The capability gap between top AI models has compressed to the point where your users can’t tell the difference. So if the model isn’t the moat, what is?

There’s a question I keep hearing from AI founders right now, dressed up in different ways:

“What happens when everyone has access to the same models?”

It’s the right question. And most people are either avoiding it or answering it wrong.

The uncomfortable truth

A year ago, picking the right foundation model felt like a strategic decision. GPT-4 vs. Claude vs. Gemini — your choice said something about your technical taste, your cost structure, your bet on which lab would win.

That’s mostly over now.

GPT-5, Gemini 3, Claude Opus, Llama 4 — the capability gap between the top models has compressed to the point where your users can’t tell the difference. And if your users can’t tell the difference, you don’t have a moat. You have a feature.
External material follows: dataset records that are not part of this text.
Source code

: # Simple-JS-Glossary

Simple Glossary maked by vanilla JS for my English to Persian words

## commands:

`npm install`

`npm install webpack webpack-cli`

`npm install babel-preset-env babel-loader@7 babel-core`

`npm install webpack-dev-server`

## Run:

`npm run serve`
This isn’t doom and gloom. It’s actually clarifying. It forces the right question: if the model isn’t the moat, what is?

What’s actually winning right now

Looking at where early-stage AI money is going in 2026, a pattern is clear. The bets that are landing aren’t on “better AI” — they’re on:

Vertical specificity. The startups getting funded aren’t doing “AI for construction.” They’re doing takeoffs, compliance checks, and cost estimation — three steps that kill preconstruction timelines and bleed money every time a human handles them. Narrow beats broad, every time. The model is a commodity. The domain expertise is not.
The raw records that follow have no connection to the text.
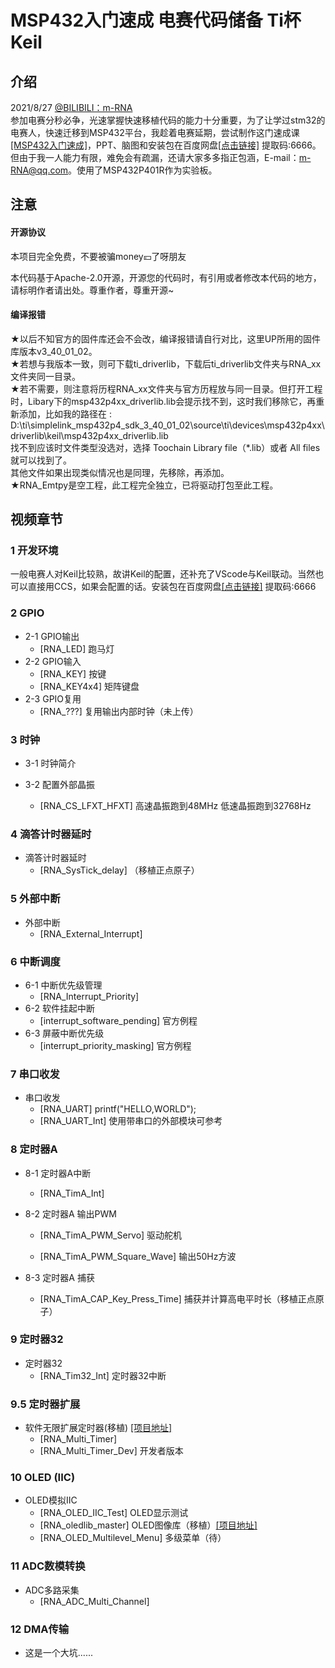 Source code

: # MSP432入门速成 电赛代码储备 Ti杯 Keil
## 介绍
2021/8/27  [@BILIBILI：m-RNA](https://space.bilibili.com/41224928  "@BILIBILI：m-RNA 个人主页")    
参加电赛分秒必争，光速掌握快速移植代码的能力十分重要，为了让学过stm32的电赛人，快速迁移到MSP432平台，我趁着电赛延期，尝试制作这门速成课[[MSP432入门速成]](https://www.bilibili.com/video/BV1Rb4y1z7K "Bilibili: MSP432入门速成")，PPT、脑图和安装包在百度网盘[[点击链接]](https://pan.baidu.com/s/10Wg93SwzNaGChqZna_vXQA) 提取码:6666。但由于我一人能力有限，难免会有疏漏，还请大家多多指正包涵，E-mail：m-RNA@qq.com。使用了MSP432P401R作为实验板。

## 注意
#### 开源协议

本项目完全免费，不要被骗money💴了呀朋友

本代码基于Apache-2.0开源，开源您的代码时，有引用或者修改本代码的地方，请标明作者请出处。尊重作者，尊重开源~

#### 编译报错

★以后不知官方的固件库还会不会改，编译报错请自行对比，这里UP所用的固件库版本v3_40_01_02。  
★若想与我版本一致，则可下载ti_driverlib，下载后ti_driverlib文件夹与RNA_xx文件夹同一目录。  
★若不需要，则注意将历程RNA_xx文件夹与官方历程放与同一目录。但打开工程时，Libary下的msp432p4xx_driverlib.lib会提示找不到，这时我们移除它，再重新添加，比如我的路径在 :
D:\ti\simplelink_msp432p4_sdk_3_40_01_02\source\ti\devices\msp432p4xx\driverlib\keil\msp432p4xx_driverlib.lib  
找不到应该时文件类型没选对，选择 Toochain Library file（*.lib）或者 All files 就可以找到了。  
其他文件如果出现类似情况也是同理，先移除，再添加。  
★RNA_Emtpy是空工程，此工程完全独立，已将驱动打包至此工程。

## 视频章节
### 1 开发环境  
​        一般电赛人对Keil比较熟，故讲Keil的配置，还补充了VScode与Keil联动。当然也可以直接用CCS，如果会配置的话。安装包在百度网盘[[点击链接]](https://pan.baidu.com/s/10Wg93SwzNaGChqZna_vXQA) 提取码:6666

### 2 GPIO
- 2-1 GPIO输出
    - [RNA_LED]      跑马灯      
- 2-2 GPIO输入  
  - [RNA_KEY]         按键  
  - [RNA_KEY4x4]   矩阵键盘  
- 2-3 GPIO复用  
    - [RNA_???]     复用输出内部时钟（未上传）

### 3 时钟
- 3-1 时钟简介  

- 3-2 配置外部晶振  
  - [RNA_CS_LFXT_HFXT]  高速晶振跑到48MHz 低速晶振跑到32768Hz 

### 4 滴答计时器延时
- 滴答计时器延时  
  - [RNA_SysTick_delay] （移植正点原子） 

### 5 外部中断  
- 外部中断  
  - [RNA_External_Interrupt]   

### 6 中断调度
- 6-1 中断优先级管理  
  - [RNA_Interrupt_Priority]  
- 6-2 软件挂起中断  
  - [interrupt_software_pending]  官方例程  
- 6-3 屏蔽中断优先级  
  - [interrupt_priority_masking]    官方例程 

### 7 串口收发  

- 串口收发  
  - [RNA_UART]          printf("HELLO,WORLD");  
  - [RNA_UART_Int]   使用带串口的外部模块可参考  

### 8 定时器A
- 8-1 定时器A中断  
  - [RNA_TimA_Int]   

- 8-2 定时器A 输出PWM  
  - [RNA_TimA_PWM_Servo]   驱动舵机  
  
  - [RNA_TimA_PWM_Square_Wave]   输出50Hz方波  
  
- 8-3 定时器A 捕获  

  - [RNA_TimA_CAP_Key_Press_Time]   捕获并计算高电平时长（移植正点原子）

### 9 定时器32
- 定时器32
  - [RNA_Tim32_Int]       定时器32中断
### 9.5 定时器扩展

- 软件无限扩展定时器(移植) [[项目地址]](https://github.com/0x1abin/MultiTimer  "@GitHub： MultiTimer")
    - [RNA_Multi_Timer] 
    - [RNA_Multi_Timer_Dev]  开发者版本

### 10 OLED (IIC)
- OLED模拟IIC
  - [RNA_OLED_IIC_Test]       OLED显示测试
  - [RNA_oledlib_master] OLED图像库（移植）[[项目地址]](https://github.com/hello-myj/stm32_oled  "@GitHub： STM32 OLED图形库")
  - [RNA_OLED_Multilevel_Menu]  多级菜单（待）

### 11 ADC数模转换
- ADC多路采集
  - [RNA_ADC_Multi_Channel]
### 12 DMA传输
- 这是一个大坑......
Distribution as the product. Some of the most interesting AI companies right now aren’t building new apps. They’re running workflows over SMS, iMessage, or inside tools people already live in. No new surface. No onboarding friction. The insight: your users don’t want another tab. They want their existing world to work better.
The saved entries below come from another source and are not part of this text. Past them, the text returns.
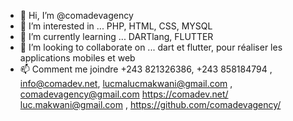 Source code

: - 👋 Hi, I’m @comadevagency
- 👀 I’m interested in ... PHP, HTML, CSS, MYSQL
- 🌱 I’m currently learning ... DARTlang, FLUTTER  
- 💞️ I’m looking to collaborate on ... dart et flutter, pour réaliser les applications mobiles  et web      
- 📫 Comment me joindre +243 821326386, +243 858184794 , info@comadev.net, lucmalucmakwani@gmail.com , comadevagency@gmail.com https://comadev.net/    
luc.makwani@gmail.com ,
https://github.com/comadevagency/
<!---
comadevagency/comadevagency is a ✨ special ✨ repository because its `README.md` (this file) appears on your GitHub profile.
You can click the Preview link to take a look at your changes.
--->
Data you can’t replicate. Real-world operational data — the stuff that only exists because you’ve been embedded in an industry for months or years — that’s what makes an AI product defensible. Not the model. The training signal.

The trap most founders fall into

The trap is optimizing for demo quality instead of deployment quality.

It’s easy to build something that looks impressive in a 20-minute pitch. It’s hard to build something that runs reliably in a dental office at 11pm when no one is watching.

The AI products that are winning in 2026 are boring in the best way. They’re not showcasing capabilities — they’re quietly handling the work that used to fall through the cracks. The front desk that answers after hours. The workflow that doesn’t need a human to babysit it. The report that just shows up, accurate, on Monday morning.

The reframe

If you’re building on AI right now, here’s what I’d push you toward:

Stop asking: “Which model should we use?”

Start asking: “What do we know about this customer’s problem that no foundation model was trained to understand?”

The answer to that question is your actual product.

The model is the engine. You’re building the car. And nobody buys a car because of the engine spec — they buy it because of where it takes them.

Founder Takeaway

Do a quick audit of your pitch deck. How much of your “defensibility” slide is actually about model choice vs. what you know about the customer’s workflow? If it’s mostly the former, that’s a gap. The founders building durable companies in this cycle are the ones who figured out that the model is table stakes — and went deep on the part that can’t be replicated with an API key.